[DATA RECORDS]

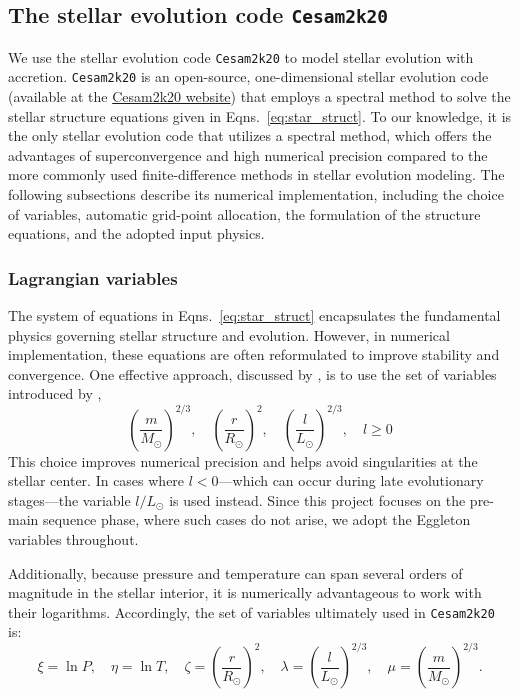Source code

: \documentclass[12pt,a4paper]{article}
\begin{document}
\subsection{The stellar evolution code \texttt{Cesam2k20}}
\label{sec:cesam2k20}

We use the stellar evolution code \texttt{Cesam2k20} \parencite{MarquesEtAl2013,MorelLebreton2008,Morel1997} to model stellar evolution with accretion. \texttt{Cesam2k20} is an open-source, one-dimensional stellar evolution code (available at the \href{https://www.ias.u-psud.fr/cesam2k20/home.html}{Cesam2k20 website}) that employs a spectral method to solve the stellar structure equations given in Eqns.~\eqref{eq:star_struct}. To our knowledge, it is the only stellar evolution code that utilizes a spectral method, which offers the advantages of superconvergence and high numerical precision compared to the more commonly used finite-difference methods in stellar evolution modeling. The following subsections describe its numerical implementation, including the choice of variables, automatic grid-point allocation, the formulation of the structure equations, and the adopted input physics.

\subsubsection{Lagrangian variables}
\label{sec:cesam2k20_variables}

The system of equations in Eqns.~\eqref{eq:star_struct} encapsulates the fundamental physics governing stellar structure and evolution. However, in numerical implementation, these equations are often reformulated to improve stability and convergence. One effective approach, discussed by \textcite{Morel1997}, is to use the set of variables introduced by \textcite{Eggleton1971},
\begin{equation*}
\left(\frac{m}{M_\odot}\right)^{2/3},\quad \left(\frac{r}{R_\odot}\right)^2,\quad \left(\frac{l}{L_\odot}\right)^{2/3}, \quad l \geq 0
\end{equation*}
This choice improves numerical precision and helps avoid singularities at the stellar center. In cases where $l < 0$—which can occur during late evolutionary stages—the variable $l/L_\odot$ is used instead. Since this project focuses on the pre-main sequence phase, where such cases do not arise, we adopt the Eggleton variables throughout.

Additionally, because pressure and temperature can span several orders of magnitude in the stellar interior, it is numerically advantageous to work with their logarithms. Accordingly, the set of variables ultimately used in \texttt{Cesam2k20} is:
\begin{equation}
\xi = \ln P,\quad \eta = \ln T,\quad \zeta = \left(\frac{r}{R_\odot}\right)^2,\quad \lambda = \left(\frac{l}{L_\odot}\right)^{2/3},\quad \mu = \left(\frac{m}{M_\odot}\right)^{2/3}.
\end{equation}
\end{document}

[/DATA RECORDS]
[DATA RECORDS]

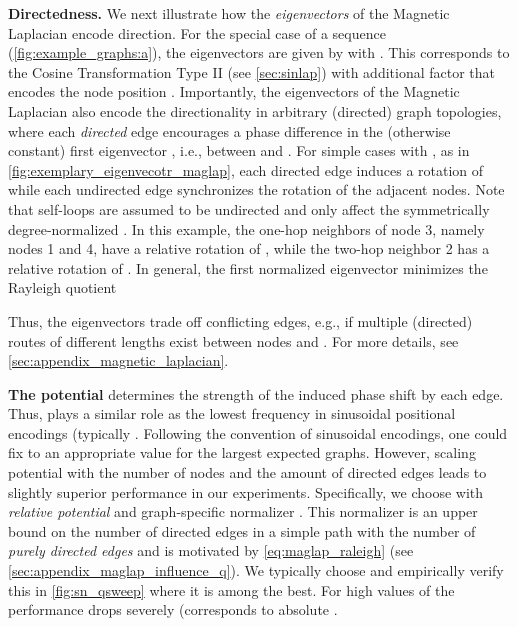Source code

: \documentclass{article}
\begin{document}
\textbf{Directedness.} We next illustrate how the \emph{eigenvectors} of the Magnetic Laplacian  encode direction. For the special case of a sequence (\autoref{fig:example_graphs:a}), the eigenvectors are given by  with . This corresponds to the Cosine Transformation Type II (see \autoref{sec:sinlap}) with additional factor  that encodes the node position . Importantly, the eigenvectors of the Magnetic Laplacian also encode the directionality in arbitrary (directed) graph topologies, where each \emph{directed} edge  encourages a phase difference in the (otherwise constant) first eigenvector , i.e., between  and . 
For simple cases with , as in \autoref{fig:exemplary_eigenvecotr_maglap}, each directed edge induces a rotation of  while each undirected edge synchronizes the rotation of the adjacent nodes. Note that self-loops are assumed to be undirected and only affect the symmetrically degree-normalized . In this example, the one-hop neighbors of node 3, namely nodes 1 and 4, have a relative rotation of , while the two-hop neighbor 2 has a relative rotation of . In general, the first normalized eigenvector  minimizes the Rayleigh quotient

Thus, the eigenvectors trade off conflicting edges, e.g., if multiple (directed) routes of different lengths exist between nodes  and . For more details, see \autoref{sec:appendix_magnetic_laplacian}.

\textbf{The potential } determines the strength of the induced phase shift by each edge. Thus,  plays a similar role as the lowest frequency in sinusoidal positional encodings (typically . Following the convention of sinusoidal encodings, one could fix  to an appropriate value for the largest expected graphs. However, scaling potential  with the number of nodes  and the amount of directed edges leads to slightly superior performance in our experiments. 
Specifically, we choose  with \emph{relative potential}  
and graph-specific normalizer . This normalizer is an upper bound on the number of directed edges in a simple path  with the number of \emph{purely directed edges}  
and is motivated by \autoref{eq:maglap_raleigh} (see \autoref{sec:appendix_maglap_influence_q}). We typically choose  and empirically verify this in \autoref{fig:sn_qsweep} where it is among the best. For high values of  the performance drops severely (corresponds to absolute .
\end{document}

[/DATA RECORDS]
[DATA RECORDS]

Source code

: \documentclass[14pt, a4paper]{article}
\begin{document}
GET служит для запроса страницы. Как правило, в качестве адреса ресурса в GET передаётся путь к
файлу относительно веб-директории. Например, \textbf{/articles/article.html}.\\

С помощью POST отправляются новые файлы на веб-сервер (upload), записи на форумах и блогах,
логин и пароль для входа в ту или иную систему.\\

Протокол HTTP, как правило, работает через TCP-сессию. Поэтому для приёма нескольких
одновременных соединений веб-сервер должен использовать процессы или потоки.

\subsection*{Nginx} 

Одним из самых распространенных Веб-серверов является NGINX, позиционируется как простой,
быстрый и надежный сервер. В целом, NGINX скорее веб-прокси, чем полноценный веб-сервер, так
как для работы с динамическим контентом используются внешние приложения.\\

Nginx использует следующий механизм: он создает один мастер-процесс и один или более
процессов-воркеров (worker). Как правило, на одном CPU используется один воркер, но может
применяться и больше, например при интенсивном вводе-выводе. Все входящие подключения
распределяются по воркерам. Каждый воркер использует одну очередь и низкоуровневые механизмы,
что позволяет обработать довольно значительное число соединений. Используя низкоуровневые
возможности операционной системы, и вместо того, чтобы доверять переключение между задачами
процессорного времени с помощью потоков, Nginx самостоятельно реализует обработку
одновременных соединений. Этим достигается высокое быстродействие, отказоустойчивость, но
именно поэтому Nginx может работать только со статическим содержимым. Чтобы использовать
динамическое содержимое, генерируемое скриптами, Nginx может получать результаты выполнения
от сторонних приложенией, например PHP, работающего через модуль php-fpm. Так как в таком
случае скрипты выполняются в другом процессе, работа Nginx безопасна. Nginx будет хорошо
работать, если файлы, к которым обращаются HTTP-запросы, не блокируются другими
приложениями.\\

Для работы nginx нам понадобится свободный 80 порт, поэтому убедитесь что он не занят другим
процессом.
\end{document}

[/DATA RECORDS]

= EXERCISE OBJECTIVE =
Where the word "соединений" shows up in a line of the records above, count that line; then give the count by itself.

= WRITTEN SOLUTION =
3